Dataset excerpts
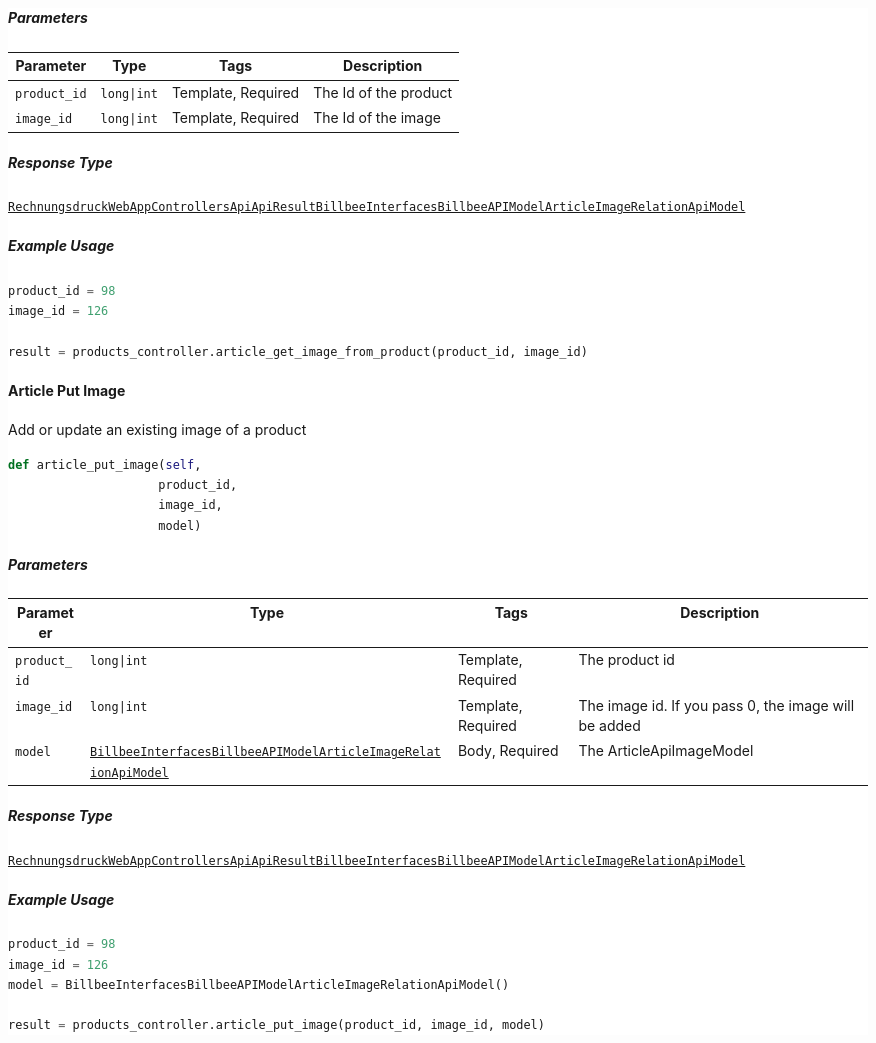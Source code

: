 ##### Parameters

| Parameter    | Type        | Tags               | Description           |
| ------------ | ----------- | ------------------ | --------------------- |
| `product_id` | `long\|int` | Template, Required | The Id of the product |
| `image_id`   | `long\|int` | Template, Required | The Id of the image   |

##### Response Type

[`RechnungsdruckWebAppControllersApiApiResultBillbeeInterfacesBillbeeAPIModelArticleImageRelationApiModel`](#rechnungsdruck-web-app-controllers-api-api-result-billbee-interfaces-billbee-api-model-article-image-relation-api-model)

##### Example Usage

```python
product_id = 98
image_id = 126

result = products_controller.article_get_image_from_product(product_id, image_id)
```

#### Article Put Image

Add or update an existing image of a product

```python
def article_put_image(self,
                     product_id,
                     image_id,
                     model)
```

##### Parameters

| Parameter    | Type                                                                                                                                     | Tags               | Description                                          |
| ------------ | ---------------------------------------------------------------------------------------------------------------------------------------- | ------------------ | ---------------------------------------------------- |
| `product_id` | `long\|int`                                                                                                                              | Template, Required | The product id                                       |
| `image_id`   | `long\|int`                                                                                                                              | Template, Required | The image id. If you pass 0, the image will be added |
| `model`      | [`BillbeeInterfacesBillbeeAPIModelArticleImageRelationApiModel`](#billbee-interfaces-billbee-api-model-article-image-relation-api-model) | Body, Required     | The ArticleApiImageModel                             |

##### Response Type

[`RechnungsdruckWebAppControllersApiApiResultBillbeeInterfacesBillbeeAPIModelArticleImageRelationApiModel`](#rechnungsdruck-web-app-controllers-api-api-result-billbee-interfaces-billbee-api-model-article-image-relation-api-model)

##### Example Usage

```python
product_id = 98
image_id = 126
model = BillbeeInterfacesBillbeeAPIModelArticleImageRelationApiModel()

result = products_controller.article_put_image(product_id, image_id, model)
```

▸ **What the task requires**
Reproduce the data word for word; no pictures.

▸ **The answer**
Source code

: ##### Parameters

| Parameter    | Type        | Tags               | Description           |
| ------------ | ----------- | ------------------ | --------------------- |
| `product_id` | `long\|int` | Template, Required | The Id of the product |
| `image_id`   | `long\|int` | Template, Required | The Id of the image   |

##### Response Type

[`RechnungsdruckWebAppControllersApiApiResultBillbeeInterfacesBillbeeAPIModelArticleImageRelationApiModel`](#rechnungsdruck-web-app-controllers-api-api-result-billbee-interfaces-billbee-api-model-article-image-relation-api-model)

##### Example Usage

```python
product_id = 98
image_id = 126

result = products_controller.article_get_image_from_product(product_id, image_id)
```

#### Article Put Image

Add or update an existing image of a product

```python
def article_put_image(self,
                     product_id,
                     image_id,
                     model)
```

##### Parameters

| Parameter    | Type                                                                                                                                     | Tags               | Description                                          |
| ------------ | ---------------------------------------------------------------------------------------------------------------------------------------- | ------------------ | ---------------------------------------------------- |
| `product_id` | `long\|int`                                                                                                                              | Template, Required | The product id                                       |
| `image_id`   | `long\|int`                                                                                                                              | Template, Required | The image id. If you pass 0, the image will be added |
| `model`      | [`BillbeeInterfacesBillbeeAPIModelArticleImageRelationApiModel`](#billbee-interfaces-billbee-api-model-article-image-relation-api-model) | Body, Required     | The ArticleApiImageModel                             |

##### Response Type

[`RechnungsdruckWebAppControllersApiApiResultBillbeeInterfacesBillbeeAPIModelArticleImageRelationApiModel`](#rechnungsdruck-web-app-controllers-api-api-result-billbee-interfaces-billbee-api-model-article-image-relation-api-model)

##### Example Usage

```python
product_id = 98
image_id = 126
model = BillbeeInterfacesBillbeeAPIModelArticleImageRelationApiModel()

result = products_controller.article_put_image(product_id, image_id, model)
```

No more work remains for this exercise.